Keywords: Posterior lateral hypothalamic area; food intake.; hypocretin neurons; orexin neurons; perifornical area; sleep-wakefulness.

Fig. (1)

Schematic depiction of hypocretin/orexin system. Hypocretin-1/Orexin A (Hcrt-1/OrxA) and hypocretin-2/Orexin B (Hcrt-2/OrxB) are derived from a common precursor peptide, pre-pro-hypocretin. After removal of the N-terminal secretory signal sequence, pre-prohypocretin is cleaved at specific sites having basic amino acid residues to yield the two mature peptides. Hcrt-1/OrxA possesses two disulfide bridges while Hcrt-2/OxB is linear. The actions of hypocretins are mediated through interaction with two heterotrimeric G protein-coupled receptors (Hcrt/Orx₁R and Hcrt/Orx₂R), whose distribution in the central nervous system is regionally specific.
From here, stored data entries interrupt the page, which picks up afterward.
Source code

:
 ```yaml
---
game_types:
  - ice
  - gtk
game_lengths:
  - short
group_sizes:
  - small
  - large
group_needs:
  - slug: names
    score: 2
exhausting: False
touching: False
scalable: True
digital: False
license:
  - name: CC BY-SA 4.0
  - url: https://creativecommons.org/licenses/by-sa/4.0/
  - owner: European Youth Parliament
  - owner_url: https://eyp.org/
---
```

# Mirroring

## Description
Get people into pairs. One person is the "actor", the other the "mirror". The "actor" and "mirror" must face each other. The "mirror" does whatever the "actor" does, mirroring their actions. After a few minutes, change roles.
Hcrt/Orx₁R is more selective for Hcrt-1/OrxA, while Hcrt/Orx₂R is equally specific for both peptides. Hcrt-1/OrxA is linked exclusively to excitatory G proteins of the Gq subclass, whereas Hcrt-2/OxB couples in vitro to excitatory Gq and/or inhibitory Gi/o. Signaling through Gq pathway results in increase of intracellular Ca²⁺, most probably via activation of phospholipase C-b with subsequent triggering of the phosphatidylinositol cascade and activation of protein kinase C. The Ca²⁺ influx likely induces depolarization. Signaling via inhibitory Gi/o pathway may occur through hyperpolarization due to K+ efflux (GIRK channel-mediated). Figure modified from [9].

Fig. (2)

Distribution of Hcrt/Orx neurons in the cat hypothalamus. A: Microphotograph of a coronal section of cat hypothalamus showing the distribution of orexinergic neurons as result of the immunoreaction for anti-Orexin A antiserum. No counterstaining. B: High magnification of area squared in A. DHA. dorsal hypothalamic area, LHA: lateral hypothalamic area, PeF: perifornical region, 3V: third ventricle. Calibration bars: A, 500 µm, B, 100 µm.

Fig. (3)

Sagittal scheme of the rat brain illustrating hypocretinergic influences on the cerebral cortex and wakefulness-promoting structures. Hypocretin/orexin (Hcrt/Orx) hypothalamic neurons send axons to both the cerebral cortex and neurochemically-specific neuronal groups projecting to the cortex, which are most involved in wakeulness maintenance and cortical activation. These groups are the noradrenergic locus coeruleus (LC), serotonergic dorsal raphe nucleus (RDo), cholinergic laterodorsal tegmental (LDT) and peduculopontine tegmental (PPT) nuclei, dopaminergic ventral tegmental area (VTA), histaminergic tuberomammilary nucleus (TMN) and cholinergic basal forebrain (BF) In the pontine tegmentum, Hcrt/Orx axons reach DOPT, where Hcrt/Orx enhance wakeulness, and also vRPO, where Hcrt/Orx suppress REM. Figure modified from [19].

Fig. (4)

Mean time spent ± SEM of the sleep-wakefulness cycle states by animals with Hcrt-1 microinjections in either the dorsal oral pontine tegmentum (DOPT) or the ventral oral pontine tegmentum (vRPO) in each of the first 3 h of polygraphic recordings in baseline and after Hcrt-1 1000 mM dose experiments. *Statistically significant difference in comparison with baseline. Post hoc analyses (Fisher's test, P < 0.05).